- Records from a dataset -
»»
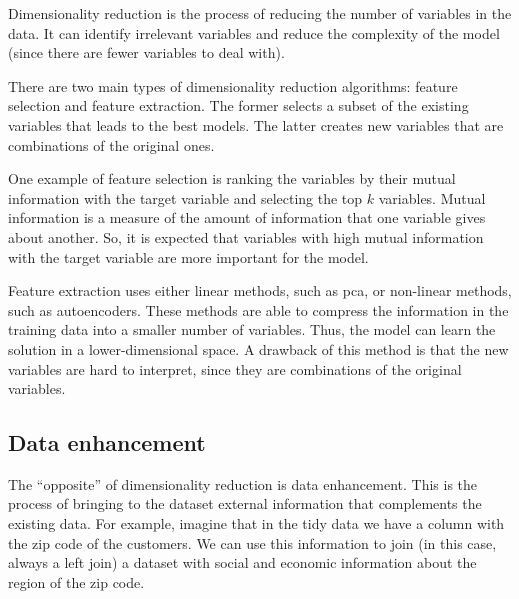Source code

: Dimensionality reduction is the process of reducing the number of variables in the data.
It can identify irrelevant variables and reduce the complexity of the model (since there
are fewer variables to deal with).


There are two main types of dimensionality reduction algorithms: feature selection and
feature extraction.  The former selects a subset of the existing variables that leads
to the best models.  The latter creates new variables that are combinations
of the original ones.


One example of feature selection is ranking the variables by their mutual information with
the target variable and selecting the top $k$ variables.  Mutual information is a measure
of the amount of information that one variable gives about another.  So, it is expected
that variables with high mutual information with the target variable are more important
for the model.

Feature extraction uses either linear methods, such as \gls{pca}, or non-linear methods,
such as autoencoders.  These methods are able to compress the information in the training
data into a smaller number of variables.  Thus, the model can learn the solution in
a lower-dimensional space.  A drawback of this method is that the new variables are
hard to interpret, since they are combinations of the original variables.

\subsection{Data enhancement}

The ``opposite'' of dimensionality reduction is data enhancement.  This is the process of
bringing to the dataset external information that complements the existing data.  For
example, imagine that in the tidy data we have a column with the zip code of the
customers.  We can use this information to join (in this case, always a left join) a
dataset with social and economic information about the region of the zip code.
««
»»
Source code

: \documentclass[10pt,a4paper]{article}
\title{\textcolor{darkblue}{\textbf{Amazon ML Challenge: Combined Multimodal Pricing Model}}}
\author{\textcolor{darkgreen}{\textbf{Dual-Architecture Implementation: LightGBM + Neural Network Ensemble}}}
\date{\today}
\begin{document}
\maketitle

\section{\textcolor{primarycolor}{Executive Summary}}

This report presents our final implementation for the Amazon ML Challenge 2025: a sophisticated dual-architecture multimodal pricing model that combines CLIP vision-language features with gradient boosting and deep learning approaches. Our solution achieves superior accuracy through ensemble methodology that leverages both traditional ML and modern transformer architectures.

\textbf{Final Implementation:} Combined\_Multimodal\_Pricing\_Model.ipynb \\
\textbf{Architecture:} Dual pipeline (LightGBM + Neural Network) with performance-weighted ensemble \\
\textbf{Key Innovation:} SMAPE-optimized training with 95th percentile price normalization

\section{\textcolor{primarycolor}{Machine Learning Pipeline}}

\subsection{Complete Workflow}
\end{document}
««
- TASK TO COMPLETE -
Where a line of the records contains the word "such", copy that line.

- YOUR SOLUTION -
Feature extraction uses either linear methods, such as \gls{pca}, or non-linear methods,
such as autoencoders.  These methods are able to compress the information in the training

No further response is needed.